## TASK PROMPT
Go through the entries below and work out how many lines include "script". Answer with the number only.
PROVIDED RECORDS Start Marker
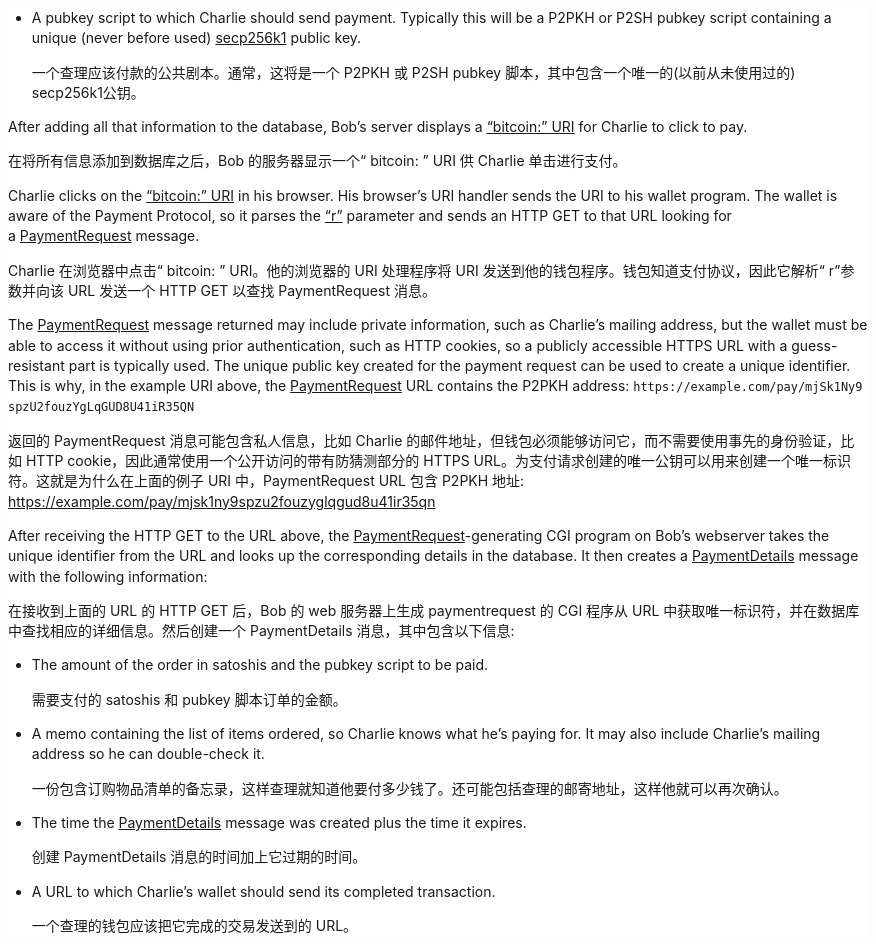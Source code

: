 - A pubkey script to which Charlie should send payment. Typically this will be a P2PKH or P2SH pubkey script containing a unique (never before used) [secp256k1](http://www.secg.org/sec2-v2.pdf) public key.
  
  一个查理应该付款的公共剧本。通常，这将是一个 P2PKH 或 P2SH pubkey 脚本，其中包含一个唯一的(以前从未使用过的) secp256k1公钥。

After adding all that information to the database, Bob’s server displays a [“bitcoin:” URI](https://developer.bitcoin.org/terms.html#term-bitcoin-uri) for Charlie to click to pay.

在将所有信息添加到数据库之后，Bob 的服务器显示一个“ bitcoin: ” URI 供 Charlie 单击进行支付。

Charlie clicks on the [“bitcoin:” URI](https://developer.bitcoin.org/terms.html#term-bitcoin-uri) in his browser. His browser’s URI handler sends the URI to his wallet program. The wallet is aware of the Payment Protocol, so it parses the [“r”](https://developer.bitcoin.org/terms.html#term-r-parameter) parameter and sends an HTTP GET to that URL looking for a [PaymentRequest](https://developer.bitcoin.org/terms.html#term-paymentrequest) message.

Charlie 在浏览器中点击“ bitcoin: ” URI。他的浏览器的 URI 处理程序将 URI 发送到他的钱包程序。钱包知道支付协议，因此它解析“ r”参数并向该 URL 发送一个 HTTP GET 以查找 PaymentRequest 消息。

The [PaymentRequest](https://developer.bitcoin.org/terms.html#term-paymentrequest) message returned may include private information, such as Charlie’s mailing address, but the wallet must be able to access it without using prior authentication, such as HTTP cookies, so a publicly accessible HTTPS URL with a guess-resistant part is typically used. The unique public key created for the payment request can be used to create a unique identifier. This is why, in the example URI above, the [PaymentRequest](https://developer.bitcoin.org/terms.html#term-paymentrequest) URL contains the P2PKH address: `https://example.com/pay/mjSk1Ny9spzU2fouzYgLqGUD8U41iR35QN`

返回的 PaymentRequest 消息可能包含私人信息，比如 Charlie 的邮件地址，但钱包必须能够访问它，而不需要使用事先的身份验证，比如 HTTP cookie，因此通常使用一个公开访问的带有防猜测部分的 HTTPS URL。为支付请求创建的唯一公钥可以用来创建一个唯一标识符。这就是为什么在上面的例子 URI 中，PaymentRequest URL 包含 P2PKH 地址: https://example.com/pay/mjsk1ny9spzu2fouzyglqgud8u41ir35qn

After receiving the HTTP GET to the URL above, the [PaymentRequest](https://developer.bitcoin.org/terms.html#term-paymentrequest)-generating CGI program on Bob’s webserver takes the unique identifier from the URL and looks up the corresponding details in the database. It then creates a [PaymentDetails](https://developer.bitcoin.org/terms.html#term-paymentdetails) message with the following information:

在接收到上面的 URL 的 HTTP GET 后，Bob 的 web 服务器上生成 paymentrequest 的 CGI 程序从 URL 中获取唯一标识符，并在数据库中查找相应的详细信息。然后创建一个 PaymentDetails 消息，其中包含以下信息:

- The amount of the order in satoshis and the pubkey script to be paid.
  
  需要支付的 satoshis 和 pubkey 脚本订单的金额。

- A memo containing the list of items ordered, so Charlie knows what he’s paying for. It may also include Charlie’s mailing address so he can double-check it.
  
  一份包含订购物品清单的备忘录，这样查理就知道他要付多少钱了。还可能包括查理的邮寄地址，这样他就可以再次确认。

- The time the [PaymentDetails](https://developer.bitcoin.org/terms.html#term-paymentdetails) message was created plus the time it expires.
  
  创建 PaymentDetails 消息的时间加上它过期的时间。

- A URL to which Charlie’s wallet should send its completed transaction.
  
  一个查理的钱包应该把它完成的交易发送到的 URL。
PROVIDED RECORDS End Marker
## RESULT
2